The guidelines for evaluating IFC advisory services projects require the project’s development objectives to focus on outcomes and impacts, rather than outputs. Outputs are the activities or tasks completed by IFC. Driven by outputs or connected to the activities undertaken, outcomes, by contrast, reflect changes in clients’ behaviors, knowledge, and practices, whereas impacts capture the broader effects of those changes on clients, stakeholders (for example, suppliers, borrowers, and the public), and the market (refer to table 3.1 for definitions). For example, outcomes may include a company implementing energy efficiency measures based on IFC’s recommendations, a government enacting and implementing an IFC-supported regulation, or a financial institution launching gender-focused financial products developed with IFC’s assistance. Corresponding impacts, conversely, may include greater access to essential services among beneficiaries, cost savings, or increased productivity for businesses adopting IFC-driven changes. IEG evaluators focus significantly on these two dimensions because they capture projects’ core results about development.

Table 3.1. Outputs, Outcomes, and Impacts in the Advisory Services Self-Evaluation System

Outputs

Outcomes

Impacts

Source: IFC 2020.

Therefore, when assessing outcomes of advisory services projects, IEG considers reported changes in the behavior, practice, and organization of IFC’s clients (that is, the recipients of the advice), looking for evidence that supports each reported change. IEG evaluators rely on information captured in various project reports as their primary source of evidence. These include clients’ reports explaining the changes they adopted because of the advice provided and IFC monitoring documents, which include key performance indicators and qualitative information. Sometimes there is insufficient (or no) evidence to support a particular outcome change the project team has reported. In such cases, an evaluator requests more specific information from the project team—who, in turn, might request it from the client—or attempts to gather the needed information from secondary sources, which may include publicly available information such as annual reports, websites, news reports, official publications, or announcements by the government in a client country.
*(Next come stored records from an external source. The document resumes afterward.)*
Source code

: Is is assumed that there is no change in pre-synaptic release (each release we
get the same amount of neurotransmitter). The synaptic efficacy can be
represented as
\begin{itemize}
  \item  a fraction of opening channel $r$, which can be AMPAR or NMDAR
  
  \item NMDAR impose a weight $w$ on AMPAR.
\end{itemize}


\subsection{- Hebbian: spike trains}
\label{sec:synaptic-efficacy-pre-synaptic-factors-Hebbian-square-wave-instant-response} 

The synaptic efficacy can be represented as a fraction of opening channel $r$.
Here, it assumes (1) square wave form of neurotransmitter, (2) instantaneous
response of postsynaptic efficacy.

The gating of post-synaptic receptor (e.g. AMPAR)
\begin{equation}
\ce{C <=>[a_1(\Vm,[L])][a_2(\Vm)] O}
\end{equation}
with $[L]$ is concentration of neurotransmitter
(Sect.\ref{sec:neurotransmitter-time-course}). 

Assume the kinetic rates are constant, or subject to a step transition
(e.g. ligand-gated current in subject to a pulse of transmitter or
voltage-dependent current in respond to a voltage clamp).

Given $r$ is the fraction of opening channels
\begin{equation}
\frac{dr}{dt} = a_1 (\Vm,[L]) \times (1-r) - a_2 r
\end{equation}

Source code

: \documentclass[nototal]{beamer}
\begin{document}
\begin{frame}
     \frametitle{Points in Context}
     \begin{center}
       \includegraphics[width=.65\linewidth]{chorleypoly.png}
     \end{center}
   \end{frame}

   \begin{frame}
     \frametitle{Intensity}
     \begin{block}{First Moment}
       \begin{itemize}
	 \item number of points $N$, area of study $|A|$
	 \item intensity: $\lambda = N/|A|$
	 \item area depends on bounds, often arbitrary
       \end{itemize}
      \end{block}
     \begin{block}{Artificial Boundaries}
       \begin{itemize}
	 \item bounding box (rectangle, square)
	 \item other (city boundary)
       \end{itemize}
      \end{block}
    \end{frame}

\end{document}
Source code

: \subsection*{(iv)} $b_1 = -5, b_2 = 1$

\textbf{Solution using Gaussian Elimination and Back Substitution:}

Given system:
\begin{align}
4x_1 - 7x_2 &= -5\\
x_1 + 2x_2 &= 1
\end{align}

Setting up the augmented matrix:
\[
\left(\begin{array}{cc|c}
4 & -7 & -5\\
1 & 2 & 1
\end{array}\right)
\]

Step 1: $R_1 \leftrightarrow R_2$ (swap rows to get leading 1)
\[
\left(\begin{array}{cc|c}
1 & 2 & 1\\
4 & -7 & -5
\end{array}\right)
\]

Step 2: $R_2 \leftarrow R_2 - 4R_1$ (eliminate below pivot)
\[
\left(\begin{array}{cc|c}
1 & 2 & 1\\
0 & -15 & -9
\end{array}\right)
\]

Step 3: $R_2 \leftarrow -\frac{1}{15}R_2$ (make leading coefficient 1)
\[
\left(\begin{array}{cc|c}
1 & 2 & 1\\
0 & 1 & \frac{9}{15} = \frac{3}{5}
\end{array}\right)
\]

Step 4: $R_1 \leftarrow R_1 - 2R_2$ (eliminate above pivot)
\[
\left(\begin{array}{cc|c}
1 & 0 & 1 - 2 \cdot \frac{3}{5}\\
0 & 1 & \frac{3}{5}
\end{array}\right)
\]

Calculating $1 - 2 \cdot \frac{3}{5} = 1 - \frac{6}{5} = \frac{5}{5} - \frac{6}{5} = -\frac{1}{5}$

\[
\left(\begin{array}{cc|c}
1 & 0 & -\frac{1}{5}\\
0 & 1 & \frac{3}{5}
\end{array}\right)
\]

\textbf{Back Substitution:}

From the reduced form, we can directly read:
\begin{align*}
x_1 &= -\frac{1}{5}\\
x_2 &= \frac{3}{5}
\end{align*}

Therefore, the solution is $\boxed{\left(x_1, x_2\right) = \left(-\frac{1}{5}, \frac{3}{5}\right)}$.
For example, for a project that sought to improve a commercial bank’s management of credit risk, the project team provided, as evidence of behavioral and practice changes, several changes that the bank made to its credit risk processes, without identifying changes the bank made specifically because of IFC’s recommendations. Solid evidence goes beyond general claims (for example, “recommendations were adopted”) and provides specific, observable changes that can be directly attributed to project interventions. In this case, relevant evidence would include any bank communications or documents that clearly reflect the adoption of IFC’s recommendations, such as newly adopted credit risk policies or manuals, revisions to other internal policies, documentation of staff training and corresponding assessments, and establishment or restructuring of a risk management unit.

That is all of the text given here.